The answer is all of the entries below, repeated exactly and free of pictures.

++++ Provided information ++++

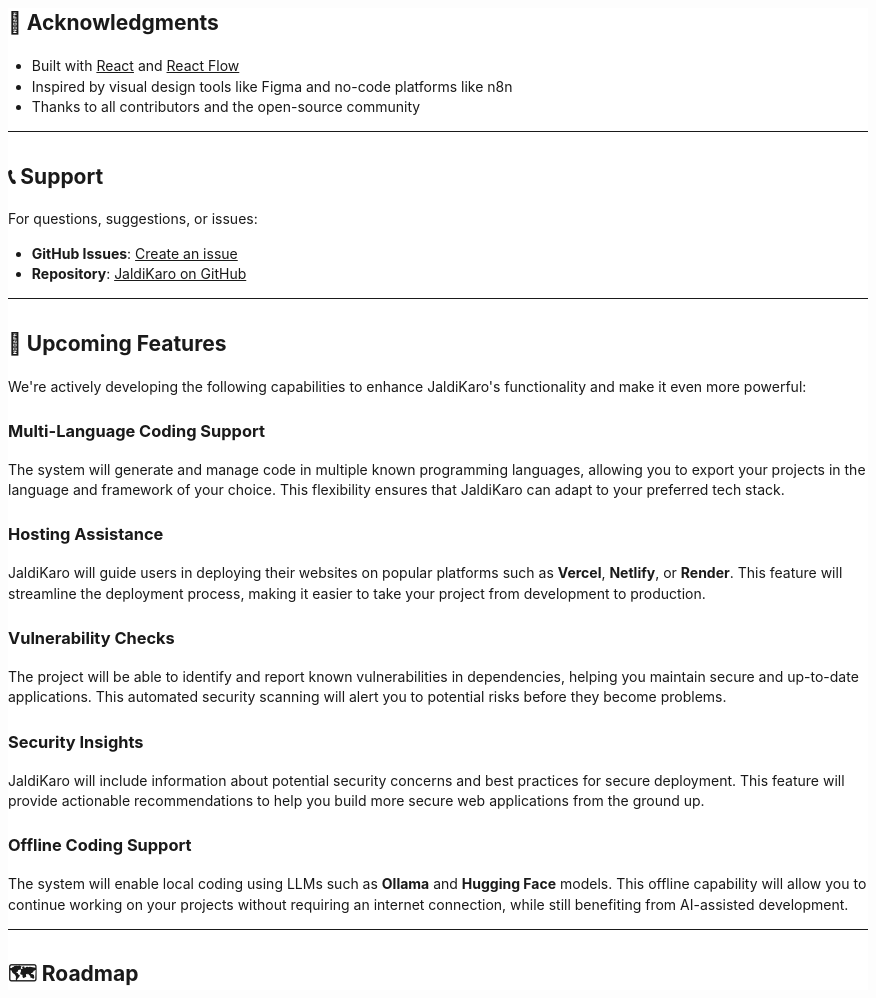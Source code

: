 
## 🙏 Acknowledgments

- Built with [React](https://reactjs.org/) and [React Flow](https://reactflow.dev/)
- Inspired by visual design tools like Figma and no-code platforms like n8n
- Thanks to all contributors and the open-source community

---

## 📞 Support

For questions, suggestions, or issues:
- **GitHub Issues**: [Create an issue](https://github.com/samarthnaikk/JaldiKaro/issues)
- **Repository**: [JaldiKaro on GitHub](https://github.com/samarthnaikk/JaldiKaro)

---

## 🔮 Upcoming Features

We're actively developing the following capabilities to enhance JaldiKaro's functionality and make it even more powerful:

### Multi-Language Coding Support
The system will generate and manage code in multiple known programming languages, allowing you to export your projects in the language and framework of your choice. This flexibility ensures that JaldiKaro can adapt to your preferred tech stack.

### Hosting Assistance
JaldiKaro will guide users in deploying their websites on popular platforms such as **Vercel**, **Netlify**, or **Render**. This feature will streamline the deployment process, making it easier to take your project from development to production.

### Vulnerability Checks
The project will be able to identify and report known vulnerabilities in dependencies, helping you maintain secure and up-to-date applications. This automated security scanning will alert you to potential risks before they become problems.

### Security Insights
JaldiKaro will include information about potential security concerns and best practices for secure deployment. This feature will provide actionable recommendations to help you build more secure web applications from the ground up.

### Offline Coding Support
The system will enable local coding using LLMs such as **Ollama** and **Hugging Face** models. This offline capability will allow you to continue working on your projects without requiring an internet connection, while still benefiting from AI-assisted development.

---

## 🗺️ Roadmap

++++

Written solution |
Source code

: 
## 🙏 Acknowledgments

- Built with [React](https://reactjs.org/) and [React Flow](https://reactflow.dev/)
- Inspired by visual design tools like Figma and no-code platforms like n8n
- Thanks to all contributors and the open-source community

---

## 📞 Support

For questions, suggestions, or issues:
- **GitHub Issues**: [Create an issue](https://github.com/samarthnaikk/JaldiKaro/issues)
- **Repository**: [JaldiKaro on GitHub](https://github.com/samarthnaikk/JaldiKaro)

---

## 🔮 Upcoming Features

We're actively developing the following capabilities to enhance JaldiKaro's functionality and make it even more powerful:

### Multi-Language Coding Support
The system will generate and manage code in multiple known programming languages, allowing you to export your projects in the language and framework of your choice. This flexibility ensures that JaldiKaro can adapt to your preferred tech stack.

### Hosting Assistance
JaldiKaro will guide users in deploying their websites on popular platforms such as **Vercel**, **Netlify**, or **Render**. This feature will streamline the deployment process, making it easier to take your project from development to production.

### Vulnerability Checks
The project will be able to identify and report known vulnerabilities in dependencies, helping you maintain secure and up-to-date applications. This automated security scanning will alert you to potential risks before they become problems.

### Security Insights
JaldiKaro will include information about potential security concerns and best practices for secure deployment. This feature will provide actionable recommendations to help you build more secure web applications from the ground up.

### Offline Coding Support
The system will enable local coding using LLMs such as **Ollama** and **Hugging Face** models. This offline capability will allow you to continue working on your projects without requiring an internet connection, while still benefiting from AI-assisted development.

---

## 🗺️ Roadmap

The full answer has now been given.